Anders bei der Bahn: Ankündigungen von besseren Leistungen und einen bei uns in Kiel großartig angekündigten Sieben-Punkte-Plan. Immer nur heiße Luft und fast nie kluge Taten, die den Bahnkunden irgendwie helfen könnten. Der Minister sagt sogar öffentlich, dass sich seit seinem Amtsantritt die Lage im Schienenverkehr verschlechtert habe. Daher verlangen wir, dass den Bahnkunden mehr als immer nur warme Worte geboten werden.

(Beifall SPD)

Die Aufgabe von Politik ist es, das Leben der Menschen besser zu machen. Daher haben wir diesen Antrag gestellt. Entschädigungen helfen natürlich nicht akut für die Probleme, wenn sich die Bahnkunden in übervolle Züge quetschen oder die Züge wieder einmal nicht fahren. Doch Geld heilt zumindest den Frust ein bisschen.

Deutlich erhöhte Regionalisierungsmittel in Millionenhöhe hat unser ehemaliger Verkehrsminister Reinhard Meyer für das Land Schleswig-Holstein ausgehandelt. Hier liegen aktuell viele Millionen bereit, die der NAH.SH zur Verfügung stehen und zurzeit überhaupt nicht angetastet werden. Mir ist

es peinlich, wenn eine Landesregierung Millionen für die Fahrleistungen im Nahverkehr zwischenparkt und den Bahnkunden dieses Desaster auf der Marschbahn zumutet.

(Zuruf Christopher Vogt [FDP])

Viele Bahnkunden haben uns nach der Veröffentlichung des Antrags angeschrieben und ihre Hoffnungen ausgedrückt. Viele Bahnkunden haben uns ihre täglichen Erfahrungen von anderen Streckenabschnitten mitgeteilt, sodass wir in der kommenden Ausschusssitzung die Zugverbindungen Richtung Flensburg aufrufen werden.

Mir ist auch schon klar, wie sich der Minister hier gleich wieder darstellen wird. Er wird sagen: „Ach, Herr Vogel, die Probleme sind bekannt. Ich habe mit den Pendlern gesprochen, ich habe mich aufgemacht und habe in Berlin mit der Bahnzentrale gesprochen.

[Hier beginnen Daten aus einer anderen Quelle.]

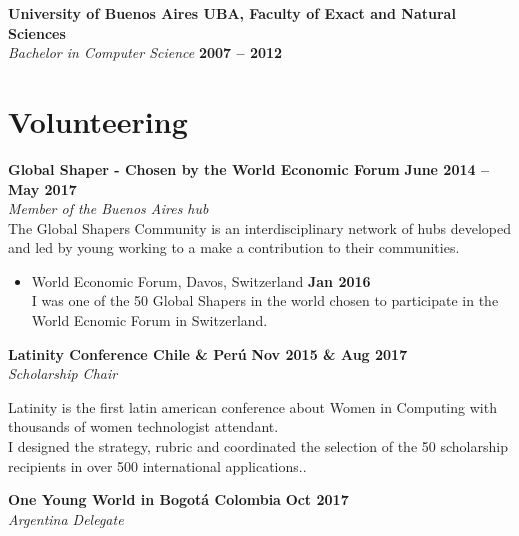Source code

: \documentclass[margin,line]{resume}
\begin{document}
\begin{resume}
\textbf{University of Buenos Aires UBA, Faculty of Exact and Natural Sciences} \vspace{2mm}\\\vspace{1mm}
\textsl{Bachelor in Computer Science} \hfill \textbf{2007 -- 2012}\vspace{-3mm}\\\vspace{-1mm}


\section{\mysidestyle Volunteering}



\textbf{Global Shaper - Chosen by the World Economic Forum} \hfill \textbf{June 2014 -- May 2017} \vspace{2mm}\\\vspace{1mm}
\textsl{Member of the Buenos Aires hub} \\
The Global Shapers Community is an interdisciplinary network of hubs developed and led by young working to a make a contribution to their communities.

\begin{itemize}
\item  World Economic Forum, Davos, Switzerland \hfill \textbf{Jan 2016} \vspace{2mm} \\
I was one of the 50 Global Shapers in the world chosen to participate in the World Ecnomic Forum in Switzerland.
\end{itemize}

\textbf{Latinity Conference Chile \& Per\'u } \hfill 
 \hfill \textbf{Nov 2015 \& Aug 2017} \vspace{2mm}\\\vspace{1mm}
 \textsl{Scholarship Chair } 

Latinity is the first latin american conference about Women in Computing with thousands of women technologist attendant.\\
I designed the strategy, rubric and coordinated the selection of the 50 scholarship recipients in over 500 international applications..

\textbf{ One Young World in Bogot\'a Colombia} \hfill 
 \hfill \textbf{Oct 2017} \vspace{2mm}\\\vspace{1mm}
\textsl{Argentina Delegate } 


\end{resume}
\end{document}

Und wir haben vereinbart, alles daranzusetzen, dass sich schnell - endlich, endlich, endlich - etwas ändert.“ Ankündigungen, Ankündigungen, Ankündigungen! Das können Sie wirklich gut.

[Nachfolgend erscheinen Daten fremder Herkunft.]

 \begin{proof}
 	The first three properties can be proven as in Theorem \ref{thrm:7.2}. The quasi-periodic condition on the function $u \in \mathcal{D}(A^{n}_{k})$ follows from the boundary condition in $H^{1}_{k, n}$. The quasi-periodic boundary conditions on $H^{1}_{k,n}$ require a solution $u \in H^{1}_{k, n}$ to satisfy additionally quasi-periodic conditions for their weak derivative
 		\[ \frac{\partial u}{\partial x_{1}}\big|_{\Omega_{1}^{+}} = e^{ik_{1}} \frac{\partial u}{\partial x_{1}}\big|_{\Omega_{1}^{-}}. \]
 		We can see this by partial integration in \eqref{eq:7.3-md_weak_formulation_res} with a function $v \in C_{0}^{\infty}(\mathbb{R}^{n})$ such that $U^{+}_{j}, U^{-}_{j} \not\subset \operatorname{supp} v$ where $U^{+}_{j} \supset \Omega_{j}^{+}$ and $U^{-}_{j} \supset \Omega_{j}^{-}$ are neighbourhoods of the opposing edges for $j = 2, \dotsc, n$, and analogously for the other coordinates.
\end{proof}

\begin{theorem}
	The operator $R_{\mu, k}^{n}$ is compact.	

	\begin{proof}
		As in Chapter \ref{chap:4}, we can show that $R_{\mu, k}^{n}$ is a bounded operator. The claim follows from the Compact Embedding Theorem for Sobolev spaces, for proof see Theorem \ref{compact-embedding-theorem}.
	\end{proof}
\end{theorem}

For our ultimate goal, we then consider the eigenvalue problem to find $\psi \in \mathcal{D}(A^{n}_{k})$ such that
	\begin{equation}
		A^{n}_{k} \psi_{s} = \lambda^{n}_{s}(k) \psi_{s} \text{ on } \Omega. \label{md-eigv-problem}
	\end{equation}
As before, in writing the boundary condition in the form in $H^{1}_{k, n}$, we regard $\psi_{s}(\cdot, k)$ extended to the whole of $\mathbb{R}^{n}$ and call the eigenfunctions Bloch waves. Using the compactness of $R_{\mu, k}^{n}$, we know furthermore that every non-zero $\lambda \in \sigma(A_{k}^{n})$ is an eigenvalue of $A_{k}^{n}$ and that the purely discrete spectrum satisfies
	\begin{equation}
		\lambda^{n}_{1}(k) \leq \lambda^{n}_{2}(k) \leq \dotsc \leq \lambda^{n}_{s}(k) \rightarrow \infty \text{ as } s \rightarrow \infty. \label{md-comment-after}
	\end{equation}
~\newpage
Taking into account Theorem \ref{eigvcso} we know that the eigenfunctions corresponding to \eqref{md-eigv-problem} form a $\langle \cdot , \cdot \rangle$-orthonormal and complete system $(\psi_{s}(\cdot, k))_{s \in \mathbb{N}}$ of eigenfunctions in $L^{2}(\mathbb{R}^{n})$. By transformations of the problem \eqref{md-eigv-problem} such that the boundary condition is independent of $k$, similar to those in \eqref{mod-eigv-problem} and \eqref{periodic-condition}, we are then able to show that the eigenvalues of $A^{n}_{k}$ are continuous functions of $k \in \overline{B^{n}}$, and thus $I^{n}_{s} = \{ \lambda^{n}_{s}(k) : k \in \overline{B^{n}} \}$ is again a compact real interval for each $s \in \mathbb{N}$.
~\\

(Beifall SPD - Zuruf Christopher Vogt [FDP])

Aber so falsch können wir mit unseren Forderungen ja nicht gelegen haben; denn zwei Tage nachdem wir unseren Antrag öffentlich gemacht haben, begibt sich der Minister ebenfalls in die Presse und kündigt höhere Entschädigungen an. Unser Druck scheint zu wirken.

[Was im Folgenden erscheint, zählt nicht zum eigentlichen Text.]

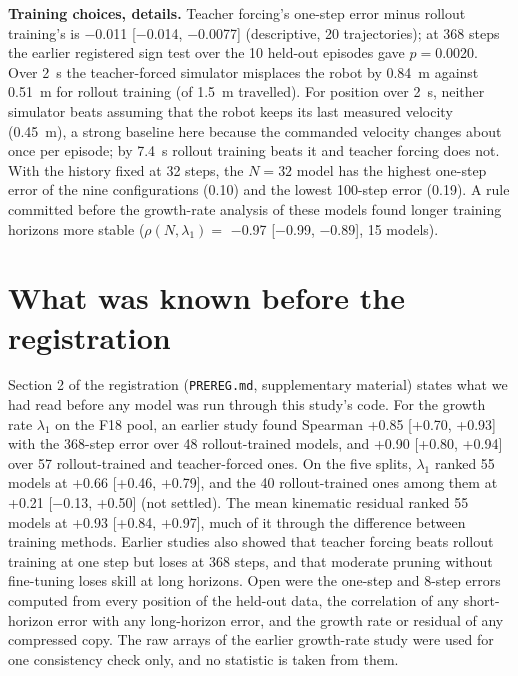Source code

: \textbf{Training choices, details.} Teacher forcing's one-step error minus rollout training's is $-$0.011
[$-$0.014, $-$0.0077] (descriptive, 20 trajectories); at 368 steps the earlier registered sign test over the
10 held-out episodes gave $p={}$0.0020. Over 2~s the teacher-forced simulator misplaces the robot by
0.84~m against 0.51~m for rollout training (of 1.5~m travelled). For position over
2~s, neither simulator beats assuming that the robot keeps its last measured velocity (0.45~m), a
strong baseline here because the commanded velocity changes about once per episode; by 7.4~s rollout training beats it
and teacher forcing does not. With the history fixed at 32 steps, the $N=32$ model has the highest one-step error of
the nine configurations (0.10) and the lowest 100-step error (0.19). A rule committed before the
growth-rate analysis of these models found longer training horizons more stable ($\rho(N,\lambda_1)=$ $-$0.97
[$-$0.99, $-$0.89], 15 models).

\FloatBarrier
\section{What was known before the registration}\label{app:A2}
Section 2 of the registration (\texttt{PREREG.md}, supplementary material) states what we had read before any model was run through this study's code.
For the growth rate $\lambda_1$ on the F18 pool, an earlier study found Spearman +0.85 [+0.70, +0.93]
with the 368-step error over 48 rollout-trained models, and +0.90 [+0.80, +0.94] over
57 rollout-trained and teacher-forced ones. On the five splits, $\lambda_1$ ranked 55 models at
+0.66 [+0.46, +0.79], and the 40 rollout-trained ones among them at
+0.21 [$-$0.13, +0.50] (not settled). The mean kinematic residual ranked 55 models at
+0.93 [+0.84, +0.97], much of it through the difference between training methods. Earlier studies also
showed that teacher forcing beats rollout training at one step but loses at 368 steps, and that moderate pruning
without fine-tuning loses skill at long horizons.
Open were the one-step and 8-step errors computed from every position of the held-out data, the correlation of any
short-horizon error with any long-horizon error, and the growth rate or residual of any compressed copy. The raw
arrays of the earlier growth-rate study were used for one consistency check only, and no statistic is taken from them.

\FloatBarrier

(Beifall SPD - Lachen CDU, FDP und SSW)

Seit Februar hat es bei den Zahlungen an die Bahn einen Malus gegeben, und nur dieser einen geringeren Zahlung im Februar wurde vonseiten der Bahn zugestimmt.

(Christopher Vogt [FDP]: Ja!)

Herr Buchholz verkündet aber treu jeden Monat wieder über die Zeitungen, dass es einen neuen Malus an die Bahn geben wird. Und die Bahn verkündet jedes Mal wieder, dass dieser abgelehnt wird. Der Minister hat selbst in der letzten Ausschusssitzung zugegeben, dass das im Augenblick nicht mehr als heiße Luft ist, bedingt dadurch, dass er nur ankündigen kann und die Bahn keinen einzigen dieser Malusse akzeptiert hat.

Der Alternativantrag - das muss ich ganz ehrlich sagen - ist erstaunlich inhaltsleer. Wer nur noch einen Minister verbal unterstützt und gar keine eigenen Forderungen mehr erhebt, der steckt wahrscheinlich selbst in einer absoluten Ideenlosigkeit. Ihr Antrag das gebe ich zu - tut wirklich keinem weh, nutzen

(Vizepräsidentin Annabell Krämer)

tut er den Pendlerinnen und Pendlern aber überhaupt nicht.